» Work order
From the entries below, count every line that contains the word "location". Please give the number and nothing else.

» Data provided
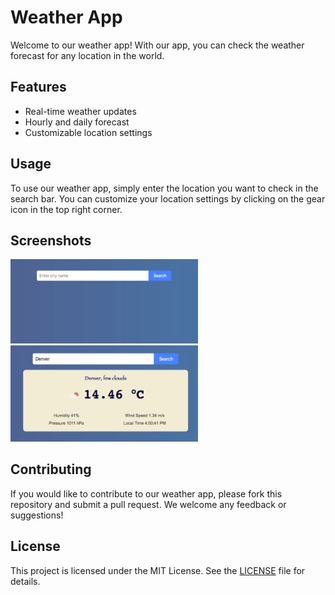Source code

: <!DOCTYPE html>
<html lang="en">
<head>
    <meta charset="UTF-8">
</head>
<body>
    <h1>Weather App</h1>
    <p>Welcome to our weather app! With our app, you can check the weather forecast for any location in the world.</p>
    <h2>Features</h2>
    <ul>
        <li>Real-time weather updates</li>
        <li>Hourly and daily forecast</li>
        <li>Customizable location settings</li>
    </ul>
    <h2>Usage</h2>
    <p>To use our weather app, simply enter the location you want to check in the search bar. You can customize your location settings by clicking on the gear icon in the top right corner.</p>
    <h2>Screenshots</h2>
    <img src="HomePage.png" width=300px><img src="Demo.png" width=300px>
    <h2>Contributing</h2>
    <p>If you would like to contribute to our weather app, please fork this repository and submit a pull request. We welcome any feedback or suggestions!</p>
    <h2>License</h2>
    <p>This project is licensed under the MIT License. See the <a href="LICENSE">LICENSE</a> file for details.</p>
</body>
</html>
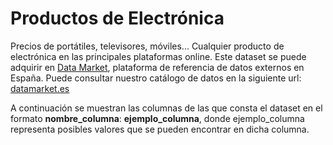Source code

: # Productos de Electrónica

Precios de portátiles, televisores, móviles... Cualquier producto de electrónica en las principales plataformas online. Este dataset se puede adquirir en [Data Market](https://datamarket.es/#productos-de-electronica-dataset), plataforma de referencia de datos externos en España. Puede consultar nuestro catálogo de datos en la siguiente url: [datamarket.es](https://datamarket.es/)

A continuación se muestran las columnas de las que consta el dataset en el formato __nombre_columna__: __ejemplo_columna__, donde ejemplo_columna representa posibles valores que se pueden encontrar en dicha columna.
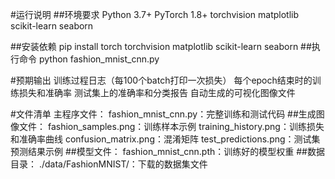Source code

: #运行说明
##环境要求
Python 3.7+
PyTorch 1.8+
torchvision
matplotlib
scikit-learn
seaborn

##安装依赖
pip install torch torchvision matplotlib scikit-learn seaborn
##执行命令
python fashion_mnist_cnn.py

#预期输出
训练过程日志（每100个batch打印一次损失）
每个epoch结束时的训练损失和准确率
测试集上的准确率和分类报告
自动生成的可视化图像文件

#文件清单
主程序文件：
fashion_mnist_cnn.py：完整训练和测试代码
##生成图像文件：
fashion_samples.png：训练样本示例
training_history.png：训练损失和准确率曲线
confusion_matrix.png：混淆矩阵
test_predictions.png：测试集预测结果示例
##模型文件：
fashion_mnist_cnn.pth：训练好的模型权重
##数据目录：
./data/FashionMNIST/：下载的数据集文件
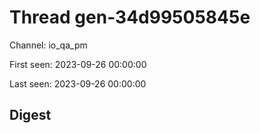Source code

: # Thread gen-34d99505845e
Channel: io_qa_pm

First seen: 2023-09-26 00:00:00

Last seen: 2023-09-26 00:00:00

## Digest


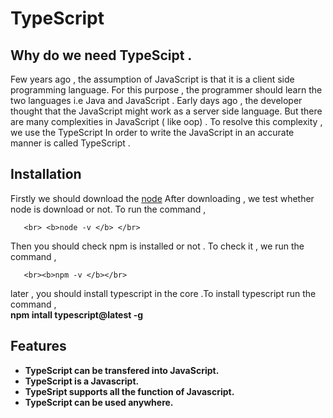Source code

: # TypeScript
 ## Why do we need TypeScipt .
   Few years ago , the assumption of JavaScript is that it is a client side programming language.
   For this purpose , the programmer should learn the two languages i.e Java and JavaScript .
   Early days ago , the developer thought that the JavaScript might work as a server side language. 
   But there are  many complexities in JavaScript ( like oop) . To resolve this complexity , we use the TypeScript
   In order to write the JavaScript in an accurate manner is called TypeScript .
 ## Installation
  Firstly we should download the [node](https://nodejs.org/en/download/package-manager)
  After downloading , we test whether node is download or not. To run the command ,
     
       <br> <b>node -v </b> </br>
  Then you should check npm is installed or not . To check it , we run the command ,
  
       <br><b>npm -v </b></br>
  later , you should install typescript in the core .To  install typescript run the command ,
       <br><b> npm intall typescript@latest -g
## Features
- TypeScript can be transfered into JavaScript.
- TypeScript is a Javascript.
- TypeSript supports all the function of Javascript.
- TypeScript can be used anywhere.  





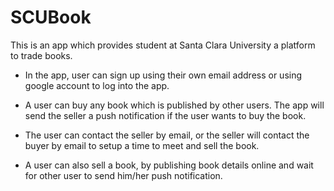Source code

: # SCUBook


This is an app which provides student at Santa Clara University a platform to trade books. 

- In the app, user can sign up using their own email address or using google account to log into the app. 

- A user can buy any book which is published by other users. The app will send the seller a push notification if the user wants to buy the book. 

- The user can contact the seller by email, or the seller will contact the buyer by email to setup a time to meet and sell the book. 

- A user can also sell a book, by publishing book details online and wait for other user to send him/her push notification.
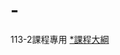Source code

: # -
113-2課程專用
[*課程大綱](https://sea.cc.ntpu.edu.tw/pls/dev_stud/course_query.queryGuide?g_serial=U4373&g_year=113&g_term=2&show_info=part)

» Output of the exercise
3